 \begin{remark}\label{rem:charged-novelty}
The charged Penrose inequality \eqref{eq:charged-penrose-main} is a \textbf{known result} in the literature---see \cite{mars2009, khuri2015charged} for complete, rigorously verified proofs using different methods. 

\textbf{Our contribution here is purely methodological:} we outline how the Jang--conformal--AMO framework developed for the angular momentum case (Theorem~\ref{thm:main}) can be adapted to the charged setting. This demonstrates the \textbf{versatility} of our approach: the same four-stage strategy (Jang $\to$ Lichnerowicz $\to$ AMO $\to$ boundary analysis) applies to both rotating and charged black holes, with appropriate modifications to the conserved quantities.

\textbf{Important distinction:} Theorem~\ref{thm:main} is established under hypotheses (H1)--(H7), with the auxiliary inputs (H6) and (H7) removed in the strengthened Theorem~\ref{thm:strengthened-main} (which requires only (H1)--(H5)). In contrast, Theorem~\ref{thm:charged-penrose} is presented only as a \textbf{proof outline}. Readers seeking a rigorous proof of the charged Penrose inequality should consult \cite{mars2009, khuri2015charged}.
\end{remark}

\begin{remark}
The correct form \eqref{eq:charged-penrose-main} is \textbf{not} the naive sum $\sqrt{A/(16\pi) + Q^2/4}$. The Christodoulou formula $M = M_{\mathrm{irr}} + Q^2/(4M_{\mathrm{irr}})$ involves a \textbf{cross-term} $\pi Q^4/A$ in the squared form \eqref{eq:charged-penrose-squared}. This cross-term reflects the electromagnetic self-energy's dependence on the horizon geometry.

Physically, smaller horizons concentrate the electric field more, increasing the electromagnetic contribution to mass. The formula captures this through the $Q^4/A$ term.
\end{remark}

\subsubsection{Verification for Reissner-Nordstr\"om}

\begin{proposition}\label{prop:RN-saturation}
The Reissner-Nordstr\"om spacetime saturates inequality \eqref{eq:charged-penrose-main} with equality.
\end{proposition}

--

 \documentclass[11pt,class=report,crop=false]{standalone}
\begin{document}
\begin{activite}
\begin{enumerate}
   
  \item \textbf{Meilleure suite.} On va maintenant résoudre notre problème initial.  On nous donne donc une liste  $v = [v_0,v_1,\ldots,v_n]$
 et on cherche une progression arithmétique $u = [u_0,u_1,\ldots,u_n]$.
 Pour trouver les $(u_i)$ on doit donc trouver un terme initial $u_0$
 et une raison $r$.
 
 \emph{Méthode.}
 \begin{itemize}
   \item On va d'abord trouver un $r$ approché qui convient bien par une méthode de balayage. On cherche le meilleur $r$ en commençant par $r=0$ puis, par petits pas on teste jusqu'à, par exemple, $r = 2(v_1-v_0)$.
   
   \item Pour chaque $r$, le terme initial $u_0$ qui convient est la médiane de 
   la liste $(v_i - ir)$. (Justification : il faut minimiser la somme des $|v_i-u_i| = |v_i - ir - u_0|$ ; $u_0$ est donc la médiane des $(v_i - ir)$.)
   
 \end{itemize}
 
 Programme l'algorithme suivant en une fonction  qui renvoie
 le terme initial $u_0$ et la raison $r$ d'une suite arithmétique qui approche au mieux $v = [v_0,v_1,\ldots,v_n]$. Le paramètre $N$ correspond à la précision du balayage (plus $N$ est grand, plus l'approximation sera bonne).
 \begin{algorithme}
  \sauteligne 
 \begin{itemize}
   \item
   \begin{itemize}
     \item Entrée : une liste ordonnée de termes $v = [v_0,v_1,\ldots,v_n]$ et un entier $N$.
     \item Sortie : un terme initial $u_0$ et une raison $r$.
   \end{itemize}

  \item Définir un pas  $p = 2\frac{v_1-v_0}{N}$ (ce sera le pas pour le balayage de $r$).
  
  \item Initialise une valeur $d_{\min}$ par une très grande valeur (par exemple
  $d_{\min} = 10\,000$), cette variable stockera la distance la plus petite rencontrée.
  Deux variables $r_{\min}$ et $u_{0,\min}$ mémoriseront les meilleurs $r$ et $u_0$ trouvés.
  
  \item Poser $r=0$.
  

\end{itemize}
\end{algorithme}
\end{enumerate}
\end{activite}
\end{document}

---

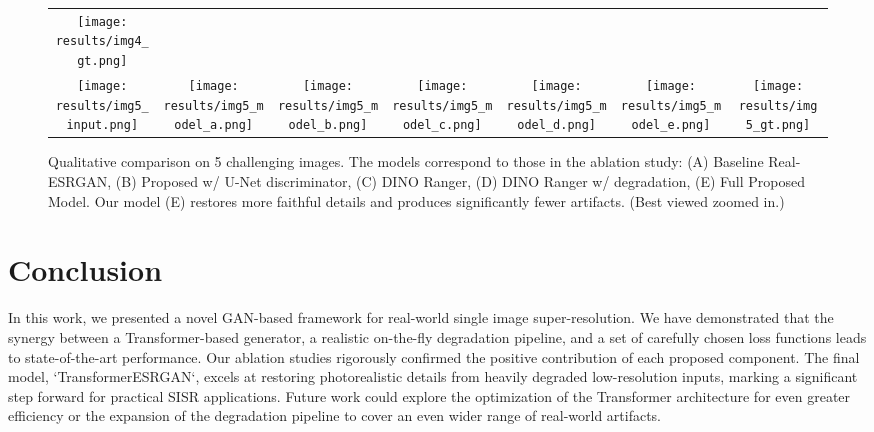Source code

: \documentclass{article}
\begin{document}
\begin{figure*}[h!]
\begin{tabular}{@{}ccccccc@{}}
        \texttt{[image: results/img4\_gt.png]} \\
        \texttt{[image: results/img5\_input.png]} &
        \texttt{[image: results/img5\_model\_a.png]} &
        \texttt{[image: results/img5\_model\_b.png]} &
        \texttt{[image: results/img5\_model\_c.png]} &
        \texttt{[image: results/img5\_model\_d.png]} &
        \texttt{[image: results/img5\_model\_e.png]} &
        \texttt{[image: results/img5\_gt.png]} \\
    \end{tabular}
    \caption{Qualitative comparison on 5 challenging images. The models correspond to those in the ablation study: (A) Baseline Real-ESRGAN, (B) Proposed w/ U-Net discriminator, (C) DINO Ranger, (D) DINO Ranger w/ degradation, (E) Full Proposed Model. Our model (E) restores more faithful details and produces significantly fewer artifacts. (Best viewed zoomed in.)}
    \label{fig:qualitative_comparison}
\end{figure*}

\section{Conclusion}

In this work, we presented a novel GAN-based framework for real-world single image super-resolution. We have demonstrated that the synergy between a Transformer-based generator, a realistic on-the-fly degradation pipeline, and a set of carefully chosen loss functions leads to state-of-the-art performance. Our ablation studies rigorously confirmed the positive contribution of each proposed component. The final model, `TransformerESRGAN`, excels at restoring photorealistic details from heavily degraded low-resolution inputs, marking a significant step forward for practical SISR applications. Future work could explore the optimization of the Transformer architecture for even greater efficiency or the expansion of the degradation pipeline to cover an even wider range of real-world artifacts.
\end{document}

*EXERCISE INSTRUCTIONS*. Among the lines above, find those with the word "correspond" and list them.

*EXERCISE SOLUTION*.
 le terme initial $u_0$ et la raison $r$ d'une suite arithmétique qui approche au mieux $v = [v_0,v_1,\ldots,v_n]$. Le paramètre $N$ correspond à la précision du balayage (plus $N$ est grand, plus l'approximation sera bonne).
    \caption{Qualitative comparison on 5 challenging images. The models correspond to those in the ablation study: (A) Baseline Real-ESRGAN, (B) Proposed w/ U-Net discriminator, (C) DINO Ranger, (D) DINO Ranger w/ degradation, (E) Full Proposed Model. Our model (E) restores more faithful details and produces significantly fewer artifacts. (Best viewed zoomed in.)}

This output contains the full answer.